- Opening Delimiter -

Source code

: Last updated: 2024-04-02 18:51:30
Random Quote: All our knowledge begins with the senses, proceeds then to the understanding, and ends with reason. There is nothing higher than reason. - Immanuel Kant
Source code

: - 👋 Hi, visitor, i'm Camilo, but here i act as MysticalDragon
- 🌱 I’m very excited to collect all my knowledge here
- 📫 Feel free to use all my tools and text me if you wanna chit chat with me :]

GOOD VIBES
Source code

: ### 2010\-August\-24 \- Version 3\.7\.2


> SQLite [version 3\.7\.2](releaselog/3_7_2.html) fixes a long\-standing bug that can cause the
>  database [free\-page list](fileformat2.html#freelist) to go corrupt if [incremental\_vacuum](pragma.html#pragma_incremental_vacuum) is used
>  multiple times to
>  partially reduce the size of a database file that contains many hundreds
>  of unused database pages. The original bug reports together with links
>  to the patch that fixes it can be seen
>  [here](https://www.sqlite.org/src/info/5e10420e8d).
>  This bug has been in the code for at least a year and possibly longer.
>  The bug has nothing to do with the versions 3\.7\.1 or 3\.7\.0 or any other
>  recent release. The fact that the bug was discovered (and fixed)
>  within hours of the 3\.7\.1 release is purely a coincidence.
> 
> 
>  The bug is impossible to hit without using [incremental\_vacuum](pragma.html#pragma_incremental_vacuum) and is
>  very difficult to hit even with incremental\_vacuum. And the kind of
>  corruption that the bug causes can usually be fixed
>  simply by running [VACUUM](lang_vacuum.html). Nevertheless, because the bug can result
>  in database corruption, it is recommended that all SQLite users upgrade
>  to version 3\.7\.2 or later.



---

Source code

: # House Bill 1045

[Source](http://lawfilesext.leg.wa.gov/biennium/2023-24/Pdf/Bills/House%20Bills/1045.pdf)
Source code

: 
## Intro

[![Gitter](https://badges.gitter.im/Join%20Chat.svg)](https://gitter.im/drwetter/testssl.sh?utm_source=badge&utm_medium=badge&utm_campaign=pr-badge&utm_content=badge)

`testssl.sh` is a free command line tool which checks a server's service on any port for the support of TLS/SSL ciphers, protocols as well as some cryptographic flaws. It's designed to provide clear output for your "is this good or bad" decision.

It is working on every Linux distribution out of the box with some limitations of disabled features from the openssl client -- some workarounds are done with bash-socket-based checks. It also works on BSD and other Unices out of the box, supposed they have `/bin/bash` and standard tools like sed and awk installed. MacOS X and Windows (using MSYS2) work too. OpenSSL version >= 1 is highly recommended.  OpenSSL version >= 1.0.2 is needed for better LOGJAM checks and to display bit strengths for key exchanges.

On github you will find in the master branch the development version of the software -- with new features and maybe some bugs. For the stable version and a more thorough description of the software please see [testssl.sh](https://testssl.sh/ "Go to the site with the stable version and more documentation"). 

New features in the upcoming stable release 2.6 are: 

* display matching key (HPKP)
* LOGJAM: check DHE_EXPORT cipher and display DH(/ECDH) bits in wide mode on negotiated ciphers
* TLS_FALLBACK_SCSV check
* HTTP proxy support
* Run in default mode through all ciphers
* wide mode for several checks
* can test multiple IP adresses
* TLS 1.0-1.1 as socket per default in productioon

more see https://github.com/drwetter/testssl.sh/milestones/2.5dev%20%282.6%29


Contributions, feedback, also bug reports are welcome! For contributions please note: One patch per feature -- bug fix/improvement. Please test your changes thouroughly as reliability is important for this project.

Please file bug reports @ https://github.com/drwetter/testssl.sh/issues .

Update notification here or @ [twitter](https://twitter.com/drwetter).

- Closing Delimiter -

Task brief:
Only lines containing the word "patch" should be copied from the material above.

Task result:
>  to the patch that fixes it can be seen
Contributions, feedback, also bug reports are welcome! For contributions please note: One patch per feature -- bug fix/improvement. Please test your changes thouroughly as reliability is important for this project.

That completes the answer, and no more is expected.